Randomized Comparison of ABVD Chemotherapy with a Strategy that Includes Radiation Therapy in Patients with Limited-Stage Hodgkin's Lymphoma: National Cancer Institute of Canada Clinical Trials Group and the Eastern Cooperative Oncology Group

Author: Reviewer: Jeffrey Haynes, MD
Content Contributor: Abramson Cancer Center of the University of Pennsylvania
Last Reviewed: April 09, 2006

Authors: Meyer RE, Gospodarowicz MK, Connors JM, et al.
Source: JCO 23(21):4634-42, 2005.


  • 90% of patients with limited-stage Hodgkin's disease achieve a durable disease-free state
  • Long-term survival is impacted by treatment-related toxicities such as:
    • Acute leukemia from alkylating agents or epipodophyllotoxins
    • Second cancers
    • Cardiovascular events from radiation


  • A multicenter trial organized by the National Cancer Institute of Canada Clinical Trials Group (NCIC-CTG) and the Eastern Cooperative Oncology Group (ECOG)
  • Endpoints
    • The primary endpoint was overall survival at 12 years of follow-up
    • This article presents early data (at 5 years before the study could complete accrual or follow-up), because in the interim, other studies demonstrated that involved field radiation is a better therapeutic strategy compared to the subtotal nodal irradiation used in this trial
  • Eligibility Criteria
    • Age > 15 years old
    • Previously untreated, biopsy-confirmed Hodgkin's lymphoma
    • Limited disease stage
    • Clinical stage I to IIA
    • Absence of bulky disease
    • Subdiaphragmatic disease allowed if confined to iliac, inguinal, and/or femoral regions
    • No history of cardiac or lung dysfunction, abnormal hematological, renal or liver labs, HIV, or prior malignancy
  • Staging
    • Required to have undergone CBC, ESR, CXR, CT of chest, abdomen, and pelvis
    • Laparotomy not allowed
  • Stratification
    • By institution
    • By favorable and unfavorable cohorts
      • Patients were considered to belong to the unfavorable cohort for any of the following:
      • Age over 39
      • ESR = 50 or greater
      • Mixed cellularity or lymphocyte-depleted histology
      • More than 3 sites of disease
  • Randomization
    • Favorable cohort
      • Radiation alone vs.
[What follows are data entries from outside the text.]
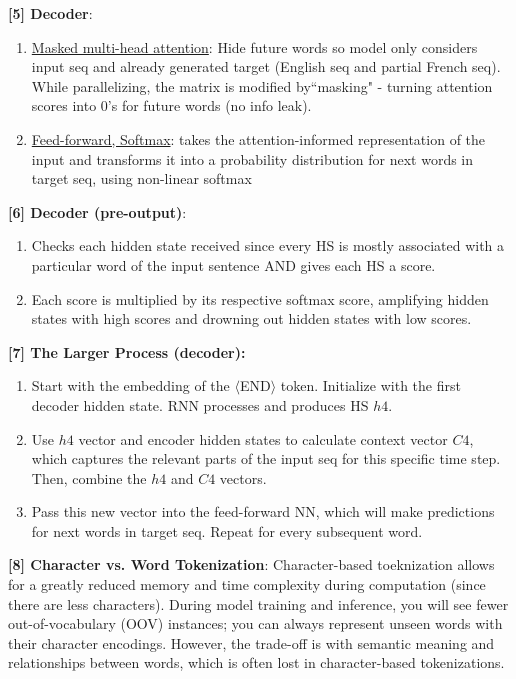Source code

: \textbf{[5] Decoder}:
\begin{enumerate}
    \item \underline{Masked multi-head attention}: Hide future words so model only considers input seq and already generated target (English seq and partial French seq). While parallelizing, the matrix is modified by``masking" - turning attention scores into $0$'s for future words (no info leak).
    \item \underline{Feed-forward, Softmax}: takes the attention-informed representation of the input and transforms it into a probability distribution for next words in target seq, using non-linear softmax
\end{enumerate}
\textbf{[6] Decoder (pre-output)}:
\begin{enumerate}
    \item Checks each hidden state received since every HS is mostly associated with a particular word of the input sentence AND gives each HS a score.
    \item Each score is multiplied by its respective softmax score, amplifying hidden states with high scores and drowning out hidden states with low scores.
\end{enumerate}
\textbf{[7] The Larger Process (decoder):}
\begin{enumerate}
    \item Start with the embedding of the $\langle$END$\rangle$ token. Initialize with the first decoder hidden state. RNN processes and produces HS $h4$.
    \item Use $h4$ vector and encoder hidden states to calculate context vector $C4$, which captures the relevant parts of the input seq for this specific time step. Then, combine the $h4$ and $C4$ vectors.
    \item Pass this new vector into the feed-forward NN, which will make predictions for next words in target seq. Repeat for every subsequent word.
\end{enumerate}
\textbf{[8] Character vs. Word Tokenization}: Character-based toeknization allows for a greatly reduced memory and time complexity during computation (since there are less characters). During model training and inference, you will see fewer out-of-vocabulary (OOV) instances; you can always represent unseen words with their character encodings. However, the trade-off is with semantic meaning and relationships between words, which is often lost in character-based tokenizations.\\
\\
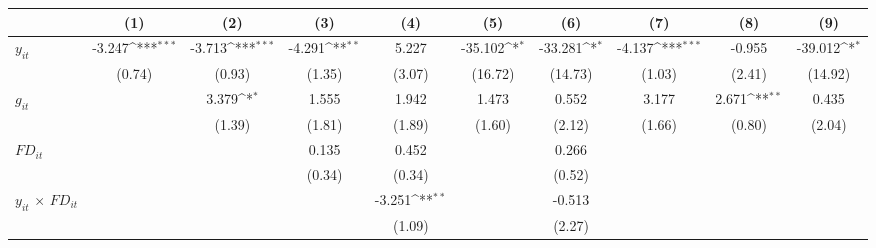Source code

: \documentclass[12pt, a4paper]{article}
\begin{document}
	\begin{table}
	\centering
	\scriptsize
	\setlength\tabcolsep{1pt}	
	\begin{threeparttable}
		{
			\def\sym#1{\ifmmode^{#1}\else\(^{#1}\)\fi}
			\begin{tabular}{l*{9}{c}}
				\hline\hline
				&\multicolumn{1}{c}{(1)}&\multicolumn{1}{c}{(2)}&\multicolumn{1}{c}{(3)}&\multicolumn{1}{c}{(4)}&\multicolumn{1}{c}{(5)}&\multicolumn{1}{c}{(6)}&\multicolumn{1}{c}{(7)}&\multicolumn{1}{c}{(8)}&\multicolumn{1}{c}{(9)}\\
				\hline
				$y_{it}$               &      -3.247\sym{***}&      -3.713\sym{***}&      -4.291\sym{**} &       5.227         &     -35.102\sym{*}  &     -33.281\sym{*}  &      -4.137\sym{***}&      -0.955         &     -39.012\sym{*}  \\
				&      (0.74)         &      (0.93)         &      (1.35)         &      (3.07)         &     (16.72)         &     (14.73)         &      (1.03)         &      (2.41)         &     (14.92)         \\
				$g_{it}$            &                     &       3.379\sym{*}  &       1.555         &       1.942         &       1.473         &       0.552         &       3.177         &       2.671\sym{**} &       0.435         \\
				&                     &      (1.39)         &      (1.81)         &      (1.89)         &      (1.60)         &      (2.12)         &      (1.66)         &      (0.80)         &      (2.04)         \\
				$FD_{it}$                &                     &                     &       0.135         &       0.452         &                     &       0.266         &                     &                     &                     \\
				&                     &                     &      (0.34)         &      (0.34)         &                     &      (0.52)         &                     &                     &                     \\
				$y_{it}$ $\times$ $FD_{it}$ &                     &                     &                     &      -3.251\sym{**} &                     &      -0.513         &                     &                     &                     \\
				&                     &                     &                     &      (1.09)         &                     &      (2.27)         &                     &                     &                     \\

\end{tabular}}
\end{threeparttable}
\end{table}
\end{document}
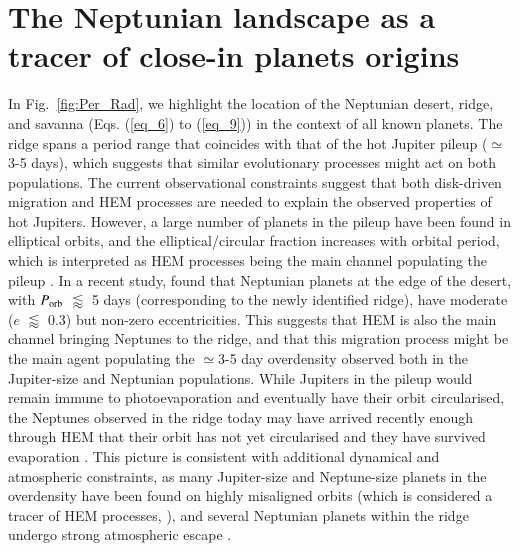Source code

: \documentclass[]{aa}
\begin{document}
\section{The Neptunian landscape as a tracer of close-in planets origins}
\label{sec:discussion}


In Fig.~\ref{fig:Per_Rad}, we highlight the location of the Neptunian desert, ridge, and savanna (Eqs. (\ref{eq_6}) to (\ref{eq_9})) in the context of all known planets. The ridge spans a period range that coincides with that of the hot Jupiter pileup ($\simeq$3-5 days), which  suggests that similar evolutionary processes might act on both populations. The current observational constraints suggest that both disk-driven migration and HEM processes are needed to explain the observed properties of hot Jupiters. However, a large number of planets in the pileup have been found in elliptical orbits, and the elliptical/circular fraction increases with orbital period, which is interpreted as HEM processes being the main channel populating the pileup \citep[e.g.][]{2018ARA&A..56..175D,2021JGRE..12606629F}. In a recent study, \citet{2020A&A...635A..37C} found that Neptunian planets at the edge of the desert, with $P_{\rm orb}$ $\lessapprox$ 5 days (corresponding to the newly identified ridge), have moderate ($e$ $\lessapprox$ 0.3) but non-zero eccentricities. This suggests that HEM is also the main channel bringing Neptunes to the ridge, and that this migration process might be the main agent populating the $\simeq$3-5 day overdensity observed both in the Jupiter-size and Neptunian populations. While Jupiters in the pileup would remain immune to photoevaporation and eventually have their orbit circularised, the Neptunes observed in the ridge today may have arrived recently enough through HEM that their orbit has not yet circularised and they have survived evaporation \citep{2018Natur.553..477B,2020A&A...635A..37C,2021A&A...647A..40A}. This picture is consistent with additional dynamical and atmospheric constraints, as many Jupiter-size \citep{2012ApJ...757...18A} and Neptune-size \citep{2023A&A...669A..63B} planets in the overdensity have been found on highly misaligned orbits (which is considered a tracer of HEM processes, \citealp[e.g.][]{2012ApJ...754L..36N,2017AJ....154..106N}), and several Neptunian planets within the ridge undergo strong atmospheric escape \citep[e.g.][]{2015Natur.522..459E,2018A&A...620A.147B}. 
\end{document}

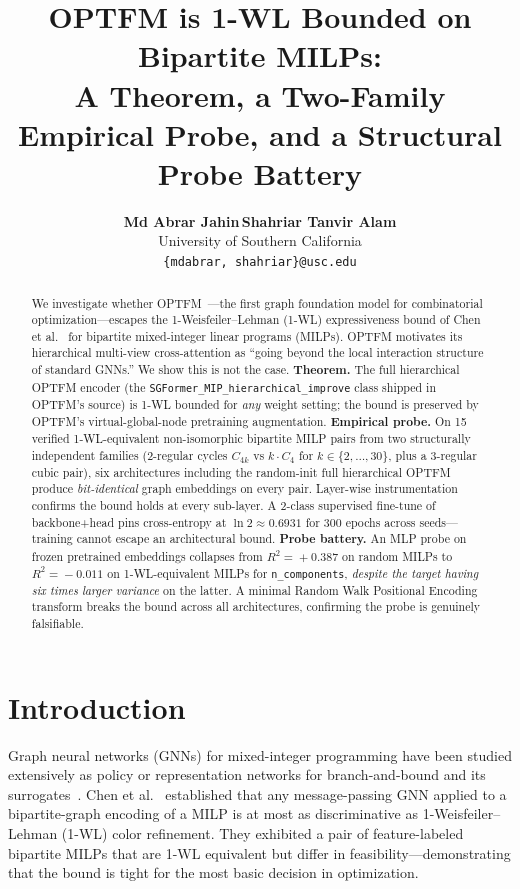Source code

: \documentclass[11pt]{article}
\title{\vspace{-1.3cm}\textbf{\Large OPTFM is 1-WL Bounded on Bipartite MILPs:\\
A Theorem, a Two-Family Empirical Probe, and a Structural Probe Battery}}
\author{
\textbf{Md Abrar Jahin}\;\,\textbf{Shahriar Tanvir Alam}\\
University of Southern California\\
\texttt{\{mdabrar, shahriar\}@usc.edu}
}
\date{}
\theoremstyle{plain}
\theoremstyle{definition}
\theoremstyle{remark}
\newcommand{\optfm}{\textsc{OPTFM}}
\begin{document}
\maketitle
\thispagestyle{empty}

\begin{abstract}
\noindent
We investigate whether \optfm{}~\cite{yuan2025optfm}---the first graph foundation
model for combinatorial optimization---escapes the 1-Weisfeiler--Lehman (1-WL)
expressiveness bound of Chen et al.~\cite{chen2023expressive} for bipartite
mixed-integer linear programs (MILPs). \optfm{} motivates its hierarchical
multi-view cross-attention as ``going beyond the local interaction structure of
standard GNNs.'' We show this is not the case. \textbf{Theorem.} The full
hierarchical \optfm{} encoder (the \texttt{SGFormer\_MIP\_hierarchical\_improve}
class shipped in \optfm{}'s source) is 1-WL bounded for \emph{any} weight
setting; the bound is preserved by \optfm{}'s virtual-global-node pretraining
augmentation. \textbf{Empirical probe.} On 15 verified 1-WL-equivalent
non-isomorphic bipartite MILP pairs from two structurally independent families
(2-regular cycles \(C_{4k}\) vs \(k\cdot C_4\) for \(k\!\in\!\{2,\dots,30\}\),
plus a 3-regular cubic pair), six architectures including the random-init full
hierarchical \optfm{} produce \emph{bit-identical} graph embeddings on every
pair. Layer-wise instrumentation confirms the bound holds at every sub-layer.
A 2-class supervised fine-tune of backbone+head pins cross-entropy at
\(\ln 2\!\approx\!0.6931\) for 300 epochs across seeds---training cannot
escape an architectural bound. \textbf{Probe battery.} An MLP probe on frozen
pretrained embeddings collapses from \(R^2\!=\!{+}0.387\) on random MILPs to
\(R^2\!=\!{-}0.011\) on 1-WL-equivalent MILPs for \texttt{n\_components},
\emph{despite the target having six times larger variance} on the latter.
A minimal Random Walk Positional Encoding transform breaks the bound across
all architectures, confirming the probe is genuinely falsifiable.
\end{abstract}

\section{Introduction}
\label{sec:intro}

Graph neural networks (GNNs) for mixed-integer programming have been studied
extensively as policy or representation networks for branch-and-bound and
its surrogates~\citep{gasse2019exact, khalil2017learning, gupta2020hybrid}.
Chen et al.~\cite{chen2023expressive} established that any message-passing
GNN applied to a bipartite-graph encoding of a MILP is at most as
discriminative as 1-Weisfeiler--Lehman (1-WL) color refinement. They
exhibited a pair of feature-labeled bipartite MILPs that are 1-WL equivalent
but differ in feasibility---demonstrating that the bound is tight for the
most basic decision in optimization.
\end{document}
ABVD alone
    • Unfavorable cohort
      • Radiation plus 2 cycles of ABVD
    • Treatment techniques
      • Radiation consisted of subtotal nodal irradiation to 3500 cGy over 20 daily fractions via parallel opposed fields
      • ABVD alone was given as 2 cycles of ABVD followed by restaging; patients with complete response at restaging received 2 additional cycles of ABVD; patients without complete response received 4 additional cycles of ABVD
  • Power
    • This study was powered to detect a 10% improvement in OS from 80% to 90% between patients receiving or not receiving radiation, respectively
      • This assumed at least 7 years of follow-up in 450 patients, neither of which was achieved
    • 405 patients were evaluated; 6 were excluded


  • Median follow up was 4.2 years; all endpoints were assessed at 5 years
  • Overall survival was not significantly different between arms; event-free survival was not significantly different between arms
  • Freedom from progression was better in the radiation arm (93% vs. 87%, p=0.006), a difference that was maintained in subset analysis of the unfavorable cohort (90% vs. 82%, p = 0.004) but not in the favorable cohort
  • Fatal cardiovascular events and second cancers were similar in number
  • There were more nonfatal cardiovascular events and second cancers in the arm receiving radiation, but no statistical analysis was applied
    • Cardiovascular events: 10 vs. 4
    • Second cancers: 10 vs. 4


  • The authors contend that the absence of an overall survival benefit in the setting of an improvement in freedom from progression demonstrates that radiation toxicities are taking a heavy toll on survival. However, with short follow-up, it may be that the improvement in freedom from progression in the radiation arm simply has not had time to make itself apparent in the survival data.
  • If the long term toxicities of radiation were to outweigh its disease-control benefits, this effect would likely manifest itself many years after treatment, rather than in the short-term. Therefore, it is not surprising that no overall survival benefit was demonstrated with the omission of radiation in this study given the relatively short follow-up.
  • The small number of second cancers and cardiovascular events complicates meaningful analysis. However, the crude numbers do highlight the important toxicities of radiation therapy. The carcinogenic effects of radiation may be reduced with the smaller-volume fields currently in use. The cardiovascular toxicities likely will be reduced with the lower doses currently in use. Clearly, patients in whom the heart is not irradiated will have much less cardiovascular toxicity.
  • If this trial compared patients treated with and without involved field radiation (rather than subtotal nodal irradiation) and followed the patients for a longer period of time, the results would likely be of greater clinical relevance.